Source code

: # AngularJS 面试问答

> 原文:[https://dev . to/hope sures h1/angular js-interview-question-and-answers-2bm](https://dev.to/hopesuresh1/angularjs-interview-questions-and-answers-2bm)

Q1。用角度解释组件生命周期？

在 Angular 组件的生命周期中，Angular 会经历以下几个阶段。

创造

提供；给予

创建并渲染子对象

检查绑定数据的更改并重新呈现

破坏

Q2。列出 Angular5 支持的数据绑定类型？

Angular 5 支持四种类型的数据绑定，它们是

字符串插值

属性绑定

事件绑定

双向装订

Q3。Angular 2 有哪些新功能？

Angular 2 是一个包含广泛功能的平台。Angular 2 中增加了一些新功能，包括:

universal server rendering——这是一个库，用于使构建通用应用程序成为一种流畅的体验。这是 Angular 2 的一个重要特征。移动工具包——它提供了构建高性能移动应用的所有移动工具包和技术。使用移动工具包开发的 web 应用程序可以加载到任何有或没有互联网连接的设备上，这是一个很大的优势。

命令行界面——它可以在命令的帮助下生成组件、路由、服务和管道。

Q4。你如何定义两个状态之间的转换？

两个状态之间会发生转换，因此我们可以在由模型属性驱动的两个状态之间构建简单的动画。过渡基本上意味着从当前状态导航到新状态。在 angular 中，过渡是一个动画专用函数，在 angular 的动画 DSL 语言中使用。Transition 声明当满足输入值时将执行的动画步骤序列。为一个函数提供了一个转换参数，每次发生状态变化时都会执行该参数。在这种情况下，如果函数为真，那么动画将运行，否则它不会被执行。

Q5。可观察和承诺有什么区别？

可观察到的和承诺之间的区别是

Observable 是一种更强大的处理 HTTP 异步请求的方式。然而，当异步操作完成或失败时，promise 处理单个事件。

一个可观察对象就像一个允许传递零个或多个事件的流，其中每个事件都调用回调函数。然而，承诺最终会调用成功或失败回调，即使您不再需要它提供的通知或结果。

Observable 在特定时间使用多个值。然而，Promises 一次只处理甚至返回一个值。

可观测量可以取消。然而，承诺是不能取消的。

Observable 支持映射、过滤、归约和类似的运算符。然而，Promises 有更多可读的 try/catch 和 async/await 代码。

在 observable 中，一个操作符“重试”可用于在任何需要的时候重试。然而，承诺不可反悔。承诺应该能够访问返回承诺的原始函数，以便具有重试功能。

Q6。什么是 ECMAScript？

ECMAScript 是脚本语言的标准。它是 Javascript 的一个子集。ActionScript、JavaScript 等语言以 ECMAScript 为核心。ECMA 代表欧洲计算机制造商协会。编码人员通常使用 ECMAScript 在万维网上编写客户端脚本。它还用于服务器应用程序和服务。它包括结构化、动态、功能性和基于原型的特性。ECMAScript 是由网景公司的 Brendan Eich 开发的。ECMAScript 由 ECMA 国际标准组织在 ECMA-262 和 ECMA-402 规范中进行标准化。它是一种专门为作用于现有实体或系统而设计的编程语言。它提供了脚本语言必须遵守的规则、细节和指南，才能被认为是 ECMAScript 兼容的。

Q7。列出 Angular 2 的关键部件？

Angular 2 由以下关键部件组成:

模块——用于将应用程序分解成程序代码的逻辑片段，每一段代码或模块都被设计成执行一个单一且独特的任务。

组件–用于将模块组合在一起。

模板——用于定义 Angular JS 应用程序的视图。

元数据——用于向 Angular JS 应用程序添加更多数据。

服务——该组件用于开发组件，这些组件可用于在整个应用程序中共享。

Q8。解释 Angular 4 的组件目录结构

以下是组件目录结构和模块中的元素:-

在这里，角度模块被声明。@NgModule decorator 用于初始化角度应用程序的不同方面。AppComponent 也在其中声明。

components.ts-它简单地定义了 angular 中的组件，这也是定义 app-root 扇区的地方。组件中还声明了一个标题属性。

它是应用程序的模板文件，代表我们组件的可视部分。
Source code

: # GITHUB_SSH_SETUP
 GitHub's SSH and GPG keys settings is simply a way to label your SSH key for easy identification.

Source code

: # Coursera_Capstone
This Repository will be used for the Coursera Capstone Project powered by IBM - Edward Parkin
_ _ _ _ _
### PROBLEM TO WORK ON
The answer should repeat every line of the listing exactly.

### TASK ANSWER
Source code

: # AngularJS 面试问答

> 原文:[https://dev . to/hope sures h1/angular js-interview-question-and-answers-2bm](https://dev.to/hopesuresh1/angularjs-interview-questions-and-answers-2bm)

Q1。用角度解释组件生命周期？

在 Angular 组件的生命周期中，Angular 会经历以下几个阶段。

创造

提供；给予

创建并渲染子对象

检查绑定数据的更改并重新呈现

破坏

Q2。列出 Angular5 支持的数据绑定类型？

Angular 5 支持四种类型的数据绑定，它们是

字符串插值

属性绑定

事件绑定

双向装订

Q3。Angular 2 有哪些新功能？

Angular 2 是一个包含广泛功能的平台。Angular 2 中增加了一些新功能，包括:

universal server rendering——这是一个库，用于使构建通用应用程序成为一种流畅的体验。这是 Angular 2 的一个重要特征。移动工具包——它提供了构建高性能移动应用的所有移动工具包和技术。使用移动工具包开发的 web 应用程序可以加载到任何有或没有互联网连接的设备上，这是一个很大的优势。

命令行界面——它可以在命令的帮助下生成组件、路由、服务和管道。

Q4。你如何定义两个状态之间的转换？

两个状态之间会发生转换，因此我们可以在由模型属性驱动的两个状态之间构建简单的动画。过渡基本上意味着从当前状态导航到新状态。在 angular 中，过渡是一个动画专用函数，在 angular 的动画 DSL 语言中使用。Transition 声明当满足输入值时将执行的动画步骤序列。为一个函数提供了一个转换参数，每次发生状态变化时都会执行该参数。在这种情况下，如果函数为真，那么动画将运行，否则它不会被执行。

Q5。可观察和承诺有什么区别？

可观察到的和承诺之间的区别是

Observable 是一种更强大的处理 HTTP 异步请求的方式。然而，当异步操作完成或失败时，promise 处理单个事件。

一个可观察对象就像一个允许传递零个或多个事件的流，其中每个事件都调用回调函数。然而，承诺最终会调用成功或失败回调，即使您不再需要它提供的通知或结果。

Observable 在特定时间使用多个值。然而，Promises 一次只处理甚至返回一个值。

可观测量可以取消。然而，承诺是不能取消的。

Observable 支持映射、过滤、归约和类似的运算符。然而，Promises 有更多可读的 try/catch 和 async/await 代码。

在 observable 中，一个操作符“重试”可用于在任何需要的时候重试。然而，承诺不可反悔。承诺应该能够访问返回承诺的原始函数，以便具有重试功能。

Q6。什么是 ECMAScript？

ECMAScript 是脚本语言的标准。它是 Javascript 的一个子集。ActionScript、JavaScript 等语言以 ECMAScript 为核心。ECMA 代表欧洲计算机制造商协会。编码人员通常使用 ECMAScript 在万维网上编写客户端脚本。它还用于服务器应用程序和服务。它包括结构化、动态、功能性和基于原型的特性。ECMAScript 是由网景公司的 Brendan Eich 开发的。ECMAScript 由 ECMA 国际标准组织在 ECMA-262 和 ECMA-402 规范中进行标准化。它是一种专门为作用于现有实体或系统而设计的编程语言。它提供了脚本语言必须遵守的规则、细节和指南，才能被认为是 ECMAScript 兼容的。

Q7。列出 Angular 2 的关键部件？

Angular 2 由以下关键部件组成:

模块——用于将应用程序分解成程序代码的逻辑片段，每一段代码或模块都被设计成执行一个单一且独特的任务。

组件–用于将模块组合在一起。

模板——用于定义 Angular JS 应用程序的视图。

元数据——用于向 Angular JS 应用程序添加更多数据。

服务——该组件用于开发组件，这些组件可用于在整个应用程序中共享。

Q8。解释 Angular 4 的组件目录结构

以下是组件目录结构和模块中的元素:-

在这里，角度模块被声明。@NgModule decorator 用于初始化角度应用程序的不同方面。AppComponent 也在其中声明。

components.ts-它简单地定义了 angular 中的组件，这也是定义 app-root 扇区的地方。组件中还声明了一个标题属性。

它是应用程序的模板文件，代表我们组件的可视部分。
Source code

: # GITHUB_SSH_SETUP
 GitHub's SSH and GPG keys settings is simply a way to label your SSH key for easy identification.

Source code

: # Coursera_Capstone
This Repository will be used for the Coursera Capstone Project powered by IBM - Edward Parkin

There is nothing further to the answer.